Nowadays, in the whirlpool of unverified information, the principles of attribution and transparency are becoming increasingly important. Not just for verification purposes but also for re-affirming the integrity of civil dialogue, responsible citizenship and sense of community. Local archives can play a role here.
Future! Archival Retrofuturism ’72
Eight archivists walk into a bar… and start talking future, technology and the brave new world of the archives in thirty years. The year was 1972. The purpose was to “look forward over the next thirty years and try to project future archival developments from the present state of the art.” The details of the discussion, which “unfolded in a lively fashion over two and a half hours and several beers,” were spelled out in “Archives 2002,” a prognosticating piece published in the journal Canadian Archivist (later Archivaria.) The group included the legendary Hugh Taylor.
Below are some of the bold predictions for the early 2000s.
“There may not be such a professional as an archivist in thirty years’ time… The preservation will be assured by a sound records management programme, itself a thoroughly automated process.”

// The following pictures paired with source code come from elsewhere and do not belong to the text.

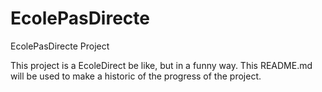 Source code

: # EcolePasDirecte
EcolePasDirecte Project


This project is a EcoleDirect be like, but in a funny way.
This README.md will be used to make a historic of the progress of the project.
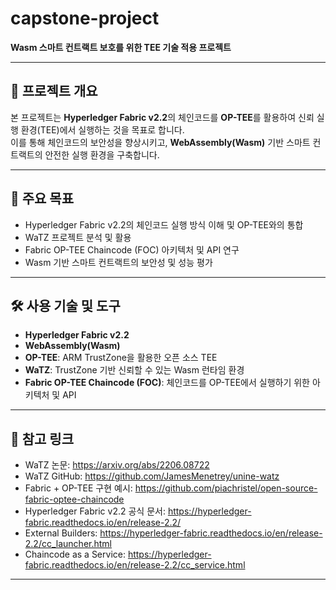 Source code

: # capstone-project

**Wasm 스마트 컨트랙트 보호를 위한 TEE 기술 적용 프로젝트**

---

## 📌 프로젝트 개요

본 프로젝트는 **Hyperledger Fabric v2.2**의 체인코드를 **OP-TEE**를 활용하여 신뢰 실행 환경(TEE)에서 실행하는 것을 목표로 합니다.  
이를 통해 체인코드의 보안성을 향상시키고, **WebAssembly(Wasm)** 기반 스마트 컨트랙트의 안전한 실행 환경을 구축합니다.

---

## 🎯 주요 목표

- Hyperledger Fabric v2.2의 체인코드 실행 방식 이해 및 OP-TEE와의 통합  
- WaTZ 프로젝트 분석 및 활용  
- Fabric OP-TEE Chaincode (FOC) 아키텍처 및 API 연구  
- Wasm 기반 스마트 컨트랙트의 보안성 및 성능 평가  

---

## 🛠 사용 기술 및 도구

- **Hyperledger Fabric v2.2**  
- **WebAssembly(Wasm)**  
- **OP-TEE**: ARM TrustZone을 활용한 오픈 소스 TEE  
- **WaTZ**: TrustZone 기반 신뢰할 수 있는 Wasm 런타임 환경  
- **Fabric OP-TEE Chaincode (FOC)**: 체인코드를 OP-TEE에서 실행하기 위한 아키텍처 및 API  

---

## 🔗 참고 링크

- WaTZ 논문: https://arxiv.org/abs/2206.08722  
- WaTZ GitHub: https://github.com/JamesMenetrey/unine-watz  
- Fabric + OP-TEE 구현 예시: https://github.com/piachristel/open-source-fabric-optee-chaincode  
- Hyperledger Fabric v2.2 공식 문서: https://hyperledger-fabric.readthedocs.io/en/release-2.2/  
- External Builders: https://hyperledger-fabric.readthedocs.io/en/release-2.2/cc_launcher.html  
- Chaincode as a Service: https://hyperledger-fabric.readthedocs.io/en/release-2.2/cc_service.html  

---
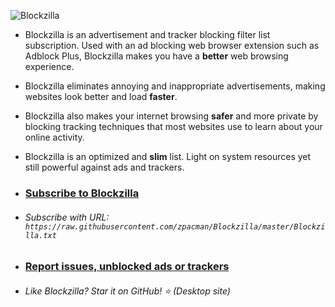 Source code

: ![Blockzilla](https://raw.githubusercontent.com/zpacman/Blockzilla/beta-testing/Blockzilla%20Logo.png "Blockzilla")

- Blockzilla is an advertisement and tracker blocking filter list subscription. Used with an ad blocking web browser extension such as Adblock Plus, Blockzilla makes you have a **better** web browsing experience.

- Blockzilla eliminates annoying and inappropriate advertisements, making websites look better and load **faster**.

- Blockzilla also makes your internet browsing **safer** and more private by blocking tracking techniques that most websites use to learn about your online activity.

- Blockzilla is an optimized and **slim** list. Light on system resources yet still powerful against ads and trackers. 

- ### [Subscribe to Blockzilla](https://subscribe.adblockplus.org/?location=https://raw.githubusercontent.com/zpacman/Blockzilla/master/Blockzilla.txt&title=Blockzilla)

- ###### Subscribe with URL: `https://raw.githubusercontent.com/zpacman/Blockzilla/master/Blockzilla.txt`

- ### [Report issues, unblocked ads or trackers](./CONTRIBUTING.md)

- ###### Like Blockzilla? Star it on GitHub! :star: (Desktop site)
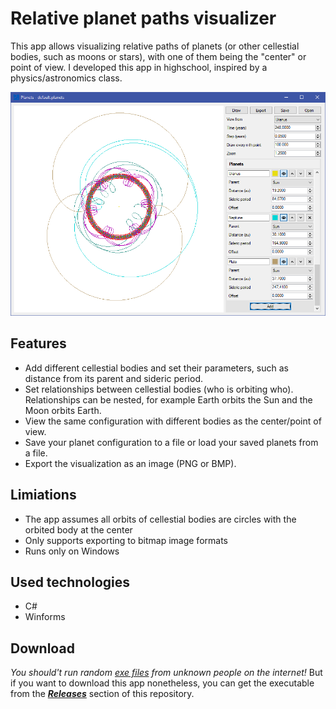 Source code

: # Relative planet paths visualizer

This app allows visualizing relative paths of planets (or other cellestial bodies, such as moons or stars), with one of them being the "center" or point of view.
I developed this app in highschool, inspired by a physics/astronomics class.

![Screenshot of the Planets app.](./planets-app.png)

## Features
- Add different cellestial bodies and set their parameters, such as distance from its parent and sideric period.
- Set relationships between cellestial bodies (who is orbiting who). Relationships can be nested, for example Earth orbits the Sun and the Moon orbits Earth.
- View the same configuration with different bodies as the center/point of view.
- Save your planet configuration to a file or load your saved planets from a file.
- Export the visualization as an image (PNG or BMP).

## Limiations
- The app assumes all orbits of cellestial bodies are circles
 with the orbited body at the center
- Only supports exporting to bitmap image formats
- Runs only on Windows

## Used technologies
- C#
- Winforms

## Download
*You should't run random [exe files](https://www.reddit.com/r/github/comments/1at9br4/i_am_new_to_github_and_i_have_lots_to_say/) from unknown people on the internet!*
But if you want to download this app nonetheless, you can get the executable from the [***Releases***](https://github.com/daviddostal/planet-paths-visualizer/releases) section of this repository.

“it will be economically feasible to preserve all material of the past through miniaturization and automation. Space will not be a problem.”
“Audiences will be able to make videotape recordings of any of a vast range of programmes beamed via satellites and these could include material in archives and libraries.”
“The archivist could become a man of incredible power through his command of source data… Through his control of the requirements of reports and forms, [archivist] could ensure the keeping of a good record at the point of creation, with its retention period built int
o an automated programme.”
“In the area of sound archives, telephone recordings are likely to become very prevalent. Many agreements may never reach paper… More people will keep tape-recorded diaries.”